Ray Shackleford was his name.

“I put down the bottle when Ray died,” Bowers said.

 

Credit Alexandra Kanik / Ohio Valley ReSource

It was a little more complicated than that. He went through days of medically supervised detox because he is prone to seizures.

He stayed sober for two weeks, living in the shelter at Lexington’s Catholic Action Center. He spent his days sitting outside the office doors of director Ginny Ramsey.

Eventually, she offered him a job and an apartment.

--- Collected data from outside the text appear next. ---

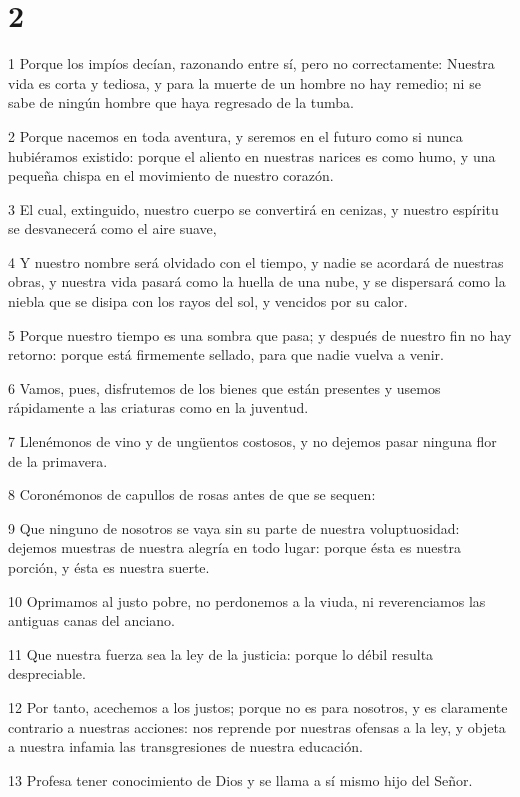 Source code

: \chapter{2}

\par 1 Porque los impíos decían, razonando entre sí, pero no correctamente: Nuestra vida es corta y tediosa, y para la muerte de un hombre no hay remedio; ni se sabe de ningún hombre que haya regresado de la tumba.
\par 2 Porque nacemos en toda aventura, y seremos en el futuro como si nunca hubiéramos existido: porque el aliento en nuestras narices es como humo, y una pequeña chispa en el movimiento de nuestro corazón.
\par 3 El cual, extinguido, nuestro cuerpo se convertirá en cenizas, y nuestro espíritu se desvanecerá como el aire suave,
\par 4 Y nuestro nombre será olvidado con el tiempo, y nadie se acordará de nuestras obras, y nuestra vida pasará como la huella de una nube, y se dispersará como la niebla que se disipa con los rayos del sol, y vencidos por su calor.
\par 5 Porque nuestro tiempo es una sombra que pasa; y después de nuestro fin no hay retorno: porque está firmemente sellado, para que nadie vuelva a venir.
\par 6 Vamos, pues, disfrutemos de los bienes que están presentes y usemos rápidamente a las criaturas como en la juventud.
\par 7 Llenémonos de vino y de ungüentos costosos, y no dejemos pasar ninguna flor de la primavera.
\par 8 Coronémonos de capullos de rosas antes de que se sequen:
\par 9 Que ninguno de nosotros se vaya sin su parte de nuestra voluptuosidad: dejemos muestras de nuestra alegría en todo lugar: porque ésta es nuestra porción, y ésta es nuestra suerte.
\par 10 Oprimamos al justo pobre, no perdonemos a la viuda, ni reverenciamos las antiguas canas del anciano.
\par 11 Que nuestra fuerza sea la ley de la justicia: porque lo débil resulta despreciable.
\par 12 Por tanto, acechemos a los justos; porque no es para nosotros, y es claramente contrario a nuestras acciones: nos reprende por nuestras ofensas a la ley, y objeta a nuestra infamia las transgresiones de nuestra educación.
\par 13 Profesa tener conocimiento de Dios y se llama a sí mismo hijo del Señor.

His new home is in a white wooden house in a poor part of town. He said doesn’t want to show the inside because it needs a good cleaning. His bed was so saggy in the middle he had to put an old door underneath it so it would at least be flat.

Still, he’s grateful.

“You take what’s offered.”

He has found a purpose in his loss by sharing his story and advocating for the homeless community. He has appeared at Lexington city council meetings to urge the approval of a mandatory 21-day notice before city workers tear down a homeless camp on public land.

As we end our tour, Bowers said he still misses the community he lived with for much of his life.

“When I was out here with them we could all stay together.”

ReSource reporter Sydney Boles contributed to this story.